• **Problem to solve**: Output the full listing verbatim.

---------- Data supplied ----------

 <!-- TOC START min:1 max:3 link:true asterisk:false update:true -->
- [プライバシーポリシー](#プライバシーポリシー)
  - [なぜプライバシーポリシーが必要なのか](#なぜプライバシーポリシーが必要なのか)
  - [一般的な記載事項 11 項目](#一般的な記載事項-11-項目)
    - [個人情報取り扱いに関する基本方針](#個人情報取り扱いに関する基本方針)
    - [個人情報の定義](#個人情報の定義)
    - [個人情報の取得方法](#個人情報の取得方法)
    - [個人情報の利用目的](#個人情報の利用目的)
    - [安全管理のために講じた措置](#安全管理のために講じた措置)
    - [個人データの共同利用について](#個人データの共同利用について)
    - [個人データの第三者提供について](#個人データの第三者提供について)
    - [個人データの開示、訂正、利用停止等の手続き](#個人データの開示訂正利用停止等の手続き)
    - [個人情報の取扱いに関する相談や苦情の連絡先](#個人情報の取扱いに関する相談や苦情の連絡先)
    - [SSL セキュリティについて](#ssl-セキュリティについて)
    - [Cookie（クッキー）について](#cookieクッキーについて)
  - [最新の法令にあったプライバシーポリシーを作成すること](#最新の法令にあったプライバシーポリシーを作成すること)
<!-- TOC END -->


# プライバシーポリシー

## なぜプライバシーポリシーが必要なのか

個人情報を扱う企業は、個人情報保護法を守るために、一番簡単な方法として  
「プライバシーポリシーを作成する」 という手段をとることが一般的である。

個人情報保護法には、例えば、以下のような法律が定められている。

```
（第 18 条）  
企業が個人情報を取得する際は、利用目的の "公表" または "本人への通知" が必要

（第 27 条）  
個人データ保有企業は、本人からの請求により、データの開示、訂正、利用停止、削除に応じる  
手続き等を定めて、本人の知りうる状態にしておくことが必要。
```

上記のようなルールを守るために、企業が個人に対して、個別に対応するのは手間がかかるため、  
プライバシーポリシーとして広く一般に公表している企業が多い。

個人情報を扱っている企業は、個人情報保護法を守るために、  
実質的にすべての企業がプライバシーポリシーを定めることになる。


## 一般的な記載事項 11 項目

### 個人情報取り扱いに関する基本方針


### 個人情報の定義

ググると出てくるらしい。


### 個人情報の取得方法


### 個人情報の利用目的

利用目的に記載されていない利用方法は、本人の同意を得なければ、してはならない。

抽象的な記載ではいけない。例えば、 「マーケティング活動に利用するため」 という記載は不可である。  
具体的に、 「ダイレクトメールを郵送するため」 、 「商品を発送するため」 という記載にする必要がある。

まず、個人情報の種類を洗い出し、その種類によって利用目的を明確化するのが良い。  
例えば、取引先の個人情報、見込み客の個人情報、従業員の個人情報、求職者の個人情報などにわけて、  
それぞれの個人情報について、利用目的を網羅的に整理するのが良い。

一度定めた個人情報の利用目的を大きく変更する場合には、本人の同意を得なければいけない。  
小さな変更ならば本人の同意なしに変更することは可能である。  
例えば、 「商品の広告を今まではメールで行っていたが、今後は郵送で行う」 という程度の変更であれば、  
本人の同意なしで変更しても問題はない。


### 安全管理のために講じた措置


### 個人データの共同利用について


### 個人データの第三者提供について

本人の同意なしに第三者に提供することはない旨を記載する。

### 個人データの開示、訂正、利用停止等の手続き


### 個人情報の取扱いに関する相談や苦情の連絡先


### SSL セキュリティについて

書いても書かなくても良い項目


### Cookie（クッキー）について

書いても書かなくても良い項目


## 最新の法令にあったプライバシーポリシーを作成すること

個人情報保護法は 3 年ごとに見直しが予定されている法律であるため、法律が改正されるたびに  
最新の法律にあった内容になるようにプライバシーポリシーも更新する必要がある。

----------

• **Solved problem**:
 <!-- TOC START min:1 max:3 link:true asterisk:false update:true -->
- [プライバシーポリシー](#プライバシーポリシー)
  - [なぜプライバシーポリシーが必要なのか](#なぜプライバシーポリシーが必要なのか)
  - [一般的な記載事項 11 項目](#一般的な記載事項-11-項目)
    - [個人情報取り扱いに関する基本方針](#個人情報取り扱いに関する基本方針)
    - [個人情報の定義](#個人情報の定義)
    - [個人情報の取得方法](#個人情報の取得方法)
    - [個人情報の利用目的](#個人情報の利用目的)
    - [安全管理のために講じた措置](#安全管理のために講じた措置)
    - [個人データの共同利用について](#個人データの共同利用について)
    - [個人データの第三者提供について](#個人データの第三者提供について)
    - [個人データの開示、訂正、利用停止等の手続き](#個人データの開示訂正利用停止等の手続き)
    - [個人情報の取扱いに関する相談や苦情の連絡先](#個人情報の取扱いに関する相談や苦情の連絡先)
    - [SSL セキュリティについて](#ssl-セキュリティについて)
    - [Cookie（クッキー）について](#cookieクッキーについて)
  - [最新の法令にあったプライバシーポリシーを作成すること](#最新の法令にあったプライバシーポリシーを作成すること)
<!-- TOC END -->


# プライバシーポリシー

## なぜプライバシーポリシーが必要なのか

個人情報を扱う企業は、個人情報保護法を守るために、一番簡単な方法として  
「プライバシーポリシーを作成する」 という手段をとることが一般的である。

個人情報保護法には、例えば、以下のような法律が定められている。

```
（第 18 条）  
企業が個人情報を取得する際は、利用目的の "公表" または "本人への通知" が必要

（第 27 条）  
個人データ保有企業は、本人からの請求により、データの開示、訂正、利用停止、削除に応じる  
手続き等を定めて、本人の知りうる状態にしておくことが必要。
```

上記のようなルールを守るために、企業が個人に対して、個別に対応するのは手間がかかるため、  
プライバシーポリシーとして広く一般に公表している企業が多い。

個人情報を扱っている企業は、個人情報保護法を守るために、  
実質的にすべての企業がプライバシーポリシーを定めることになる。


## 一般的な記載事項 11 項目

### 個人情報取り扱いに関する基本方針


### 個人情報の定義

ググると出てくるらしい。


### 個人情報の取得方法


### 個人情報の利用目的

利用目的に記載されていない利用方法は、本人の同意を得なければ、してはならない。

抽象的な記載ではいけない。例えば、 「マーケティング活動に利用するため」 という記載は不可である。  
具体的に、 「ダイレクトメールを郵送するため」 、 「商品を発送するため」 という記載にする必要がある。

まず、個人情報の種類を洗い出し、その種類によって利用目的を明確化するのが良い。  
例えば、取引先の個人情報、見込み客の個人情報、従業員の個人情報、求職者の個人情報などにわけて、  
それぞれの個人情報について、利用目的を網羅的に整理するのが良い。

一度定めた個人情報の利用目的を大きく変更する場合には、本人の同意を得なければいけない。  
小さな変更ならば本人の同意なしに変更することは可能である。  
例えば、 「商品の広告を今まではメールで行っていたが、今後は郵送で行う」 という程度の変更であれば、  
本人の同意なしで変更しても問題はない。


### 安全管理のために講じた措置


### 個人データの共同利用について


### 個人データの第三者提供について

本人の同意なしに第三者に提供することはない旨を記載する。

### 個人データの開示、訂正、利用停止等の手続き


### 個人情報の取扱いに関する相談や苦情の連絡先


### SSL セキュリティについて

書いても書かなくても良い項目


### Cookie（クッキー）について

書いても書かなくても良い項目


## 最新の法令にあったプライバシーポリシーを作成すること

個人情報保護法は 3 年ごとに見直しが予定されている法律であるため、法律が改正されるたびに  
最新の法律にあった内容になるようにプライバシーポリシーも更新する必要がある。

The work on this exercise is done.